La famille au sens privé, charnel, marquée par les liens du sang, n’est pas un but en soi. Elle est un lieu d’origine et un point de départ. Elle est faite pour être quittée, d’autant mieux qu’on pourra y revenir, qu’on y sera accueilli, comme un lieu de refuge et de consolation, de mémoire et de progrès.
Il y a deux moments que nous devons soigner : le début et la fin, l’accueil et la séparation. C’est la raison pour laquelle, à la devise inscrite sur le fronton de toute famille – Merci, Pardon, S’il te plaît – peu importe l’ordre -, il faut ajouter : Bonjour, et le cinquième terme le plus proche de ‘Je t’aime’, c’est : ‘Au revoir’. Si je t’aime, je te reverrai.
Une séparation paisible est signe d’amour et d’élégance.
On peut partir avant la fin, en douce, sans rien dire, comme ceux qui à chaque messe s’en vont avant la bénédiction finale et le chant à Marie. On devrait écrire comme jadis dans les trains : ‘Ne descendez pas avant l’arrêt complet du véhicule’.
L’évangile accorde une place essentielle aux Adieux de Jésus à ses disciples. Le cinquième de l’évangile de saint Jean ! Chez Matthieu, Marc et Luc, c’est le moment que Jésus choisit pour instituer la messe comme mémorial de sa présence. Chez Jean, il annonce le don de l’Esprit : il est bon pour vous que je m’en aille, il en va de votre liberté.
Certains s’accrochent comme Marie-Madeleine.

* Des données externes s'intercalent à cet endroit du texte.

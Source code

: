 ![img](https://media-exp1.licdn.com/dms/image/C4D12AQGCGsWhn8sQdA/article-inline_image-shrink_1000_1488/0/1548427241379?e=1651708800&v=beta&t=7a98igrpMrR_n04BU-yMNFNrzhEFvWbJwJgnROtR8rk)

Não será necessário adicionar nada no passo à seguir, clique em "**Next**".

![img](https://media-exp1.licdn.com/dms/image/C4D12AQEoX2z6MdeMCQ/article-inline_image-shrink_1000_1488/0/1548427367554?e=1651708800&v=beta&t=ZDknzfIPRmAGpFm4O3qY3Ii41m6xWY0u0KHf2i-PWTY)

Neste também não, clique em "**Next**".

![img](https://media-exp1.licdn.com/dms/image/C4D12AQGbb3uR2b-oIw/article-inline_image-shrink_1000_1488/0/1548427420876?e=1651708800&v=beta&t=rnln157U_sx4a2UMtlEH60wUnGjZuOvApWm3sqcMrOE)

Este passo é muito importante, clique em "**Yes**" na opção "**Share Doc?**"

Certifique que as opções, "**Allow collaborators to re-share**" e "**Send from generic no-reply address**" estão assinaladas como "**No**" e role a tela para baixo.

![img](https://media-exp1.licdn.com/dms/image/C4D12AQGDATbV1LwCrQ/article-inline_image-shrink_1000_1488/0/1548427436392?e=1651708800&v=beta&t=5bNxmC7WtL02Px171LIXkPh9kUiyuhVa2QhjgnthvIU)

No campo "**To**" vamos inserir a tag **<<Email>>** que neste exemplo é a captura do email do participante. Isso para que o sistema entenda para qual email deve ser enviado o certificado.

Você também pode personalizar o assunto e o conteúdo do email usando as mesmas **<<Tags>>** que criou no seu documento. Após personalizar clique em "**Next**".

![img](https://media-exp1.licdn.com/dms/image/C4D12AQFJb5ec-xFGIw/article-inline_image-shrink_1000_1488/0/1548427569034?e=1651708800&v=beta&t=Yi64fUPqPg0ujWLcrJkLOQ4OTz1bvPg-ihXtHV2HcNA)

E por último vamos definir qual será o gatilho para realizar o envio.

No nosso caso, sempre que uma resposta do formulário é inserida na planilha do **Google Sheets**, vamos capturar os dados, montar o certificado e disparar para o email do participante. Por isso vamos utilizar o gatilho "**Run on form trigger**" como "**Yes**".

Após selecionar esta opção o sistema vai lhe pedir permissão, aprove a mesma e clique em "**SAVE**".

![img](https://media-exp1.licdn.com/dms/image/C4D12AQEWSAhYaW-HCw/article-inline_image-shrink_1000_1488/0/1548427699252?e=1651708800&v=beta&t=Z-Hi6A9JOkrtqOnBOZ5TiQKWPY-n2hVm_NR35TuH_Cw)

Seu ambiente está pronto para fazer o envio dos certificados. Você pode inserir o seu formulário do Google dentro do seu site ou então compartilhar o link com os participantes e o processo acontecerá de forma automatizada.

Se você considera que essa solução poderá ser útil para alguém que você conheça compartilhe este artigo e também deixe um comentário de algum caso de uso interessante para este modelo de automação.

Jésus ne lui reproche pas ; il la renvoie avec cette parole inoubliable : « Va trouver mes frères » (Jn 20, 17). Va trouver mes frères : ils sont désormais les tiens. D’autres se révoltent : ils ne connaissent que les idoles, tel Judas. A quel moment Judas a-t-il décidé de trahir ? Quand il s’est rendu compte que Jésus allait les quitter. Dans tant de familles les conflits viennent du manque de liberté des enfants qui poursuivent leurs parents de leurs critiques et hostilités. Qui n’ont ni l’élégance de l’affection ni celle de la séparation.
Nous retrouverons ceux que nous avons aimés quand nous aurons été purifiés de nos liens et de nos attachements désordonnés. Quand nous aurons acquis notre liberté. Quand nous aurons été libérés de nos dépendances et de notre immaturité.
Le rôle de la famille est d’amener à la liberté. Le plus grand don que les parents peuvent faire à leurs enfants est la foi, la confiance en Dieu qui nous a créés à son image, libres, intelligents et pour le bonheur. Que Dieu nous donne la grâce, à l’égard de ceux que nous aimons, de préparer et vivre cette séparation digne et paisible, pleine d’espérance, comme en cette fin d’année : Au revoir et merci.